It has been a matter of abiding mystery, at least to me, why political pundits don’t bother to check with economic theory to validate whatever they are saying. There is zero effort on their part to figure out the nature of political competition which is very similar, or even identical, to what economics calls oligopolistic competition.

Oligopolistic competition is when a few firms compete with each other. That’s exactly what happens in elections. Economists have been analysing the behaviour of such firms for around 150 years now.

The first of them was a 19th century French mathematician called Antoine Augustin Cournot.
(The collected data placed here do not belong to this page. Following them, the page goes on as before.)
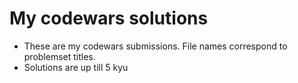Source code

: # My codewars solutions

* These are my codewars submissions. File names correspond to problemset titles.
* Solutions are up till 5 kyu
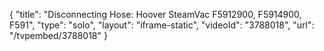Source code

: {
    "title": "Disconnecting Hose: Hoover SteamVac F5912900, F5914900, F591",
    "type": "solo",
    "layout": "iframe-static",
    "videoId": "3788018",
    "url": "\/tvpembed\/3788018"
}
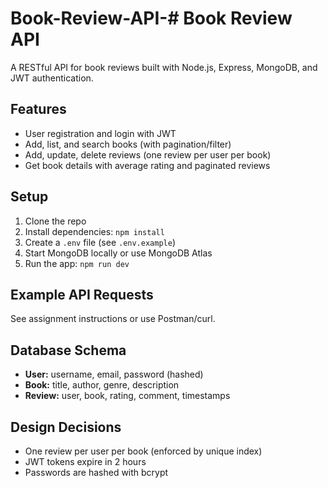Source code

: # Book-Review-API-# Book Review API

A RESTful API for book reviews built with Node.js, Express, MongoDB, and JWT authentication.

## Features

- User registration and login with JWT
- Add, list, and search books (with pagination/filter)
- Add, update, delete reviews (one review per user per book)
- Get book details with average rating and paginated reviews

## Setup

1. Clone the repo
2. Install dependencies: `npm install`
3. Create a `.env` file (see `.env.example`)
4. Start MongoDB locally or use MongoDB Atlas
5. Run the app: `npm run dev`

## Example API Requests

See assignment instructions or use Postman/curl.

## Database Schema

- **User:** username, email, password (hashed)
- **Book:** title, author, genre, description
- **Review:** user, book, rating, comment, timestamps

## Design Decisions

- One review per user per book (enforced by unique index)
- JWT tokens expire in 2 hours
- Passwords are hashed with bcrypt
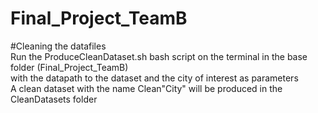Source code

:# Final_Project_TeamB

#Cleaning the datafiles  
Run the ProduceCleanDataset.sh bash script on the terminal in the base folder (Final_Project_TeamB)  
with the datapath to the dataset and the city of interest as parameters  
A clean dataset with the name Clean"City" will be produced in the CleanDatasets folder
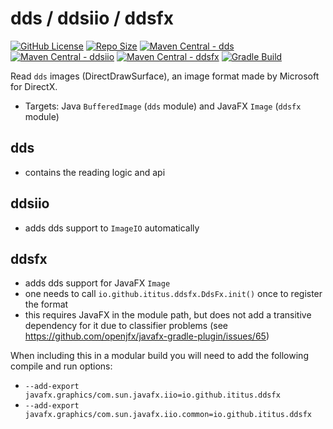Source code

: # dds / ddsiio / ddsfx

[![GitHub License](https://img.shields.io/github/license/iTitus/commons)](https://github.com/iTitus/commons/blob/main/LICENSE)
[![Repo Size](https://img.shields.io/github/repo-size/iTitus/commons.svg)](https://github.com/iTitus/commons)
[![Maven Central - dds](https://img.shields.io/maven-central/v/io.github.ititus/dds?label=Maven%20Central%20-%20dds)](https://search.maven.org/search?q=g:%22io.github.ititus%22%20AND%20a:%22dds%22)
[![Maven Central - ddsiio](https://img.shields.io/maven-central/v/io.github.ititus/ddsiio?label=Maven%20Central%20-%20dds)](https://search.maven.org/search?q=g:%22io.github.ititus%22%20AND%20a:%22ddsiio)
[![Maven Central - ddsfx](https://img.shields.io/maven-central/v/io.github.ititus/ddsfx?label=Maven%20Central%20-%20ddsfx)](https://search.maven.org/search?q=g:%22io.github.ititus%22%20AND%20a:%22ddsfx%22)
[![Gradle Build](https://github.com/iTitus/commons/workflows/Gradle%20Build/badge.svg)](https://github.com/iTitus/commons/actions?query=workflow%3A%22Gradle+Build%22)

Read `dds` images (DirectDrawSurface), an image format made by Microsoft for DirectX.

- Targets: Java `BufferedImage` (`dds` module) and JavaFX `Image` (`ddsfx` module)

## dds

- contains the reading logic and api

## ddsiio

- adds dds support to `ImageIO` automatically

## ddsfx

- adds dds support for JavaFX `Image`
- one needs to call `io.github.ititus.ddsfx.DdsFx.init()` once to register the format
- this requires JavaFX in the module path, but does not add a transitive dependency for it due to classifier problems (see https://github.com/openjfx/javafx-gradle-plugin/issues/65)

When including this in a modular build you will need to add the following compile and run options:
- `--add-export javafx.graphics/com.sun.javafx.iio=io.github.ititus.ddsfx`
- `--add-export javafx.graphics/com.sun.javafx.iio.common=io.github.ititus.ddsfx`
He said that usually firms decide how much they will produce independently of the other firms.

This is how political parties also behave. They decide the number of seats they will contest, independently of how many other parties will contest.

Cournot also said that these firms, whose number is fixed, produce identical products. This is true of political parties also.

Nor do these firms collude because each has some market power. Their competition is in output, not prices. Most importantly each firm’s marketing strategy is based on that of its main competitor. Think manifestoes.

Later, another French economist called Francois Bertrand came up with the opposite theory. Firms compete on prices, he said, and consumers choose the quantities they will buy. In politics this happens at the constituency level. Each party in a constituency says here’s my candidate and the voters then vote in larger or smaller numbers for them.

In this sense, the Cournot and Bertrand models of oligopolistic competition are both applicable to political competition. They complement each other.

Leaders and followers

But there is a third way suggested by the German economist, Friedrich von Stackleberg, in 1934. This comprises market leaders and followers. The leader makes the first move and the followers follow with their moves.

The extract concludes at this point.